• Exercise inputs:

Segment Open

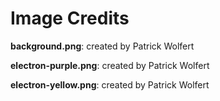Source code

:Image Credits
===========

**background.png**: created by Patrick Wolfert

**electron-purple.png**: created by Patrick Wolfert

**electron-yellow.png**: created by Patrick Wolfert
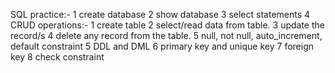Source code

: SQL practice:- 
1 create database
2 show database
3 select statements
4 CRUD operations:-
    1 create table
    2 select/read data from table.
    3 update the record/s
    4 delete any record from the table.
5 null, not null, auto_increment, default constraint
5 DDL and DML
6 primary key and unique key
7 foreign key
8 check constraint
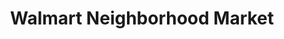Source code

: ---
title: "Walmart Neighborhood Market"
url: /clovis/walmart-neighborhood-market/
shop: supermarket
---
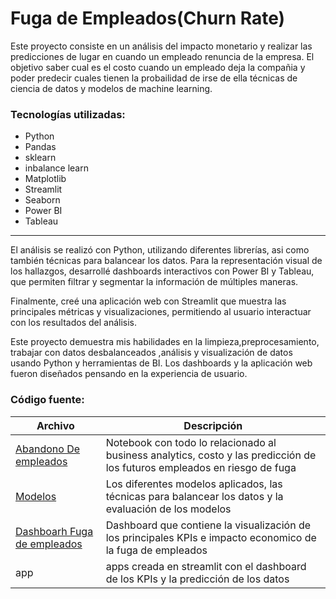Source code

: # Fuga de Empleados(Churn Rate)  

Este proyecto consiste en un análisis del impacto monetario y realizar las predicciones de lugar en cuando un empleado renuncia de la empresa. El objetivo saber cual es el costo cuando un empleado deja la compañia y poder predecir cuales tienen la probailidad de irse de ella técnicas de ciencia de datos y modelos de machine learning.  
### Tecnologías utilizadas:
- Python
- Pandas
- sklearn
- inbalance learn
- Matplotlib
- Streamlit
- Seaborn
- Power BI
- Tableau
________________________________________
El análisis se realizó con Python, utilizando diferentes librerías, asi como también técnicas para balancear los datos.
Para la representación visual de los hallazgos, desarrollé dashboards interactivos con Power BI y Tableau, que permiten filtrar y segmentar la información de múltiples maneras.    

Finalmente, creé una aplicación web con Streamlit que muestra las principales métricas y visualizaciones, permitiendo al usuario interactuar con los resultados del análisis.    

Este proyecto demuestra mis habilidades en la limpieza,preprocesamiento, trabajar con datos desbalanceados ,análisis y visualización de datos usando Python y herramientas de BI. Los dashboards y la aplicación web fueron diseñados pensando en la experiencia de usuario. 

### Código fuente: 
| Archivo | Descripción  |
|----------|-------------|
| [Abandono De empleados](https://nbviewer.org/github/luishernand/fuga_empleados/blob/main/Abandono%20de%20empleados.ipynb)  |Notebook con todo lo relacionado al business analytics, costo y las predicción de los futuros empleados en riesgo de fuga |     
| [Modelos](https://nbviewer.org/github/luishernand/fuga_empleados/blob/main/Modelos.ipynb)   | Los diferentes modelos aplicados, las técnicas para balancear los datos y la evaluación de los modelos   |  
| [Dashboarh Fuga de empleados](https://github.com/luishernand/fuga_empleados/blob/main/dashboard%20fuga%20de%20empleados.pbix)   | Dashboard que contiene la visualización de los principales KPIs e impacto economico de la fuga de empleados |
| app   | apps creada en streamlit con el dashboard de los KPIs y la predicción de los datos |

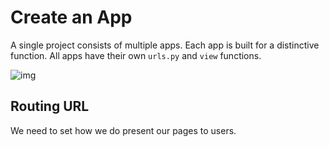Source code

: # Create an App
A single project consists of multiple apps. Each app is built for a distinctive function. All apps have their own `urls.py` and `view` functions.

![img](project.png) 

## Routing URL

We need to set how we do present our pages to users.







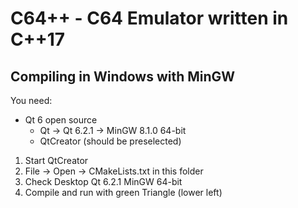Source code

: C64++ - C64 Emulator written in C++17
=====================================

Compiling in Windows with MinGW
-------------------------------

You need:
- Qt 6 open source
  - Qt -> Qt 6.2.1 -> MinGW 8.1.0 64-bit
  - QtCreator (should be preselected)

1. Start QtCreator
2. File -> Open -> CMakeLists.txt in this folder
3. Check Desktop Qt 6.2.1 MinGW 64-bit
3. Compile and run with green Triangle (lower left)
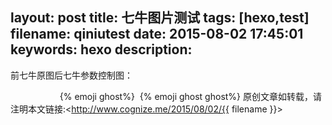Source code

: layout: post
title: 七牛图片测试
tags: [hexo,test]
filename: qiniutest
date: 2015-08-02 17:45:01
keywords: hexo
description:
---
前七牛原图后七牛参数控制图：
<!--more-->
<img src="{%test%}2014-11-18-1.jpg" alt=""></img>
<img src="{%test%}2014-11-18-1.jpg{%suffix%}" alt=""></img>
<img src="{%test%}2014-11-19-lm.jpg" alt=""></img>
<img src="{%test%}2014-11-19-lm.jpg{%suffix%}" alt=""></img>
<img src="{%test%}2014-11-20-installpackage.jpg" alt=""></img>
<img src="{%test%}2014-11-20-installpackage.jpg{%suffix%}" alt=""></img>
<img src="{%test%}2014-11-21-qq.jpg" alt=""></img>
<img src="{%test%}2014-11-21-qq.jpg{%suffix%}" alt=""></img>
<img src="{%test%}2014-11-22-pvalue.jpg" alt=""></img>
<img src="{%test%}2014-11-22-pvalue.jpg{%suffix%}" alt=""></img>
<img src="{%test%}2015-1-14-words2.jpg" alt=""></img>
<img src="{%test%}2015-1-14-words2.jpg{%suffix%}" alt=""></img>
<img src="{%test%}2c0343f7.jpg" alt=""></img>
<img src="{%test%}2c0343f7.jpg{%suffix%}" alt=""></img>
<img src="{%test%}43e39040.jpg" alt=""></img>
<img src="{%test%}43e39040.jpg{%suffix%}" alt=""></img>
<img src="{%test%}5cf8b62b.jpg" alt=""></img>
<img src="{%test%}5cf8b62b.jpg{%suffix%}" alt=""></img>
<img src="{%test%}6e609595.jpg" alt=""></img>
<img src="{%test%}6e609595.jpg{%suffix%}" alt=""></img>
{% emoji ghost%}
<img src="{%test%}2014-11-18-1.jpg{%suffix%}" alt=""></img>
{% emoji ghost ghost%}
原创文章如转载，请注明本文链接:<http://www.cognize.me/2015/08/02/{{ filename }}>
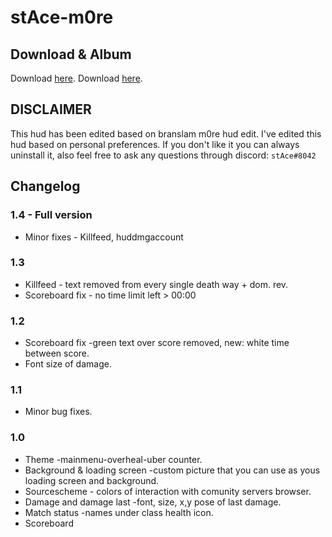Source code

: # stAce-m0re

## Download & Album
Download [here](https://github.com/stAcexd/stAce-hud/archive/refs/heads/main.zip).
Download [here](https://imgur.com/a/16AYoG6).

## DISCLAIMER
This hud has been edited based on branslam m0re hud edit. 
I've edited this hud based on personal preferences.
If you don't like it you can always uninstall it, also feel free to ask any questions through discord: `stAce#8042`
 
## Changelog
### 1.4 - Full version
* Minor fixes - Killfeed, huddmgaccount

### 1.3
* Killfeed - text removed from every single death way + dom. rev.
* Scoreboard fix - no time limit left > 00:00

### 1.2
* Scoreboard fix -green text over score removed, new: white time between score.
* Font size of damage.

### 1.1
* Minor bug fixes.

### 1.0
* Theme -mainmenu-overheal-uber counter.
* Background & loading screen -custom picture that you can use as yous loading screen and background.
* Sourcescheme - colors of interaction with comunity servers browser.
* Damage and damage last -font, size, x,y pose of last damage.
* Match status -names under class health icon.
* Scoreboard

Segment Closed

• Aim of the exercise: Look through the entries above, and wherever a line holds the word "electron", copy it.

• Solution to this exercise:
**electron-purple.png**: created by Patrick Wolfert
**electron-yellow.png**: created by Patrick Wolfert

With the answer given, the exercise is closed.